We use the measured temperature and heater values to predict the next temperature value with an LSTM model and validate the model with a new data set in a predictive and forecast mode. The predictive mode predicts one step ahead while the forecast does not use temperature measurements to generate the predictions.
LSTM (Long Short Term Memory) networks are a special type of RNN (Recurrent Neural Network) that is structured to remember and predict based on long-term dependencies that are trained with time-series data. An LSTM repeating module has four interacting components.

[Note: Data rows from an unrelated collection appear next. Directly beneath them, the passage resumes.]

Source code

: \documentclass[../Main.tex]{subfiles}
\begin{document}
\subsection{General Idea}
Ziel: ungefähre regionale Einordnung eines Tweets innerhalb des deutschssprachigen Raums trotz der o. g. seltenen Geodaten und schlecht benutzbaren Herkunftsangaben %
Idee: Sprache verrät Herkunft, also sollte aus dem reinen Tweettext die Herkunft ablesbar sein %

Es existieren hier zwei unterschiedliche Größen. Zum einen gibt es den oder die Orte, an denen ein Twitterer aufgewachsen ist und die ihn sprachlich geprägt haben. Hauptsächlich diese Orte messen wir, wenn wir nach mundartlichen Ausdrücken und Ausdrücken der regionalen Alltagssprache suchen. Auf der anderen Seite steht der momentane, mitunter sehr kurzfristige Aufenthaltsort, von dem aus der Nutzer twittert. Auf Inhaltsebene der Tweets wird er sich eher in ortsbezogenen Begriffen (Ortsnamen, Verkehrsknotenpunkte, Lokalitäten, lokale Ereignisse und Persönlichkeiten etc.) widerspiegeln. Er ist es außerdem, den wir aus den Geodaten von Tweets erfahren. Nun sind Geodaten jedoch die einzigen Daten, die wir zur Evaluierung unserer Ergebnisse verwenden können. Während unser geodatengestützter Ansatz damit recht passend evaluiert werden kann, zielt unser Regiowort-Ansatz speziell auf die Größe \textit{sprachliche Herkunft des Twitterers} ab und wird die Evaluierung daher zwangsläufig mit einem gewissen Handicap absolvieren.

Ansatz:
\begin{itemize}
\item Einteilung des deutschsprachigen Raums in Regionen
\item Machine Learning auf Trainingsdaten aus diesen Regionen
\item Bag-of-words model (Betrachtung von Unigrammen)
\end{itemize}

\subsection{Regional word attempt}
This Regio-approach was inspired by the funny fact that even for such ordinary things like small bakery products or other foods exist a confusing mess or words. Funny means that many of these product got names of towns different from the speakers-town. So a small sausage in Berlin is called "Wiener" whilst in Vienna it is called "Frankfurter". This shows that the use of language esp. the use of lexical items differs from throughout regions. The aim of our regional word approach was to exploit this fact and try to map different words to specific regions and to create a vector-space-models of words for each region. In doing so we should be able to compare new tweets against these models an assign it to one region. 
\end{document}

The LSTM is trained (parameters adjusted) with an input window of prior data and minimized difference between the predicted and next measured value. Sequential methods predict just one next value based on the window of prior data. When there is contextual data (before and after) the desired prediction point, a Convolutional Neural Network (CNN) may improve performance with fewer resources to train and deploy the network.
Data preparation for LSTM networks involves consolidation, cleansing, separating the input window and output, scaling, and data division for training and validation.
Consolidation – consolidation is the process of combining disparate data (Excel spreadsheet, PDF report, database, cloud storage) into a single repository.
Data Cleansing – bad data should be removed and may include outliers, missing entries, failed sensors, or other types of missing or corrupted information.
Inputs and Outputs – data is separated into inputs (prior time-series window) and outputs (predicted next value). The inputs are fed into a series of functions to produce the output prediction. The squared difference between the predicted output and the measured output is a typical loss (objective) function for fitting.
Scaling – scaling all data (inputs and outputs) to a range of 0-1 can improve the training process.
Training and Validation – data is divided into training (e.g. 80%) and validation (e.g. 20%) sets so that the model fit can be evaluated independently of the training. Cross-validation is an approach to divide the training data into multiple sets that are fit separately. The parameter consistency is compared between the multiple models.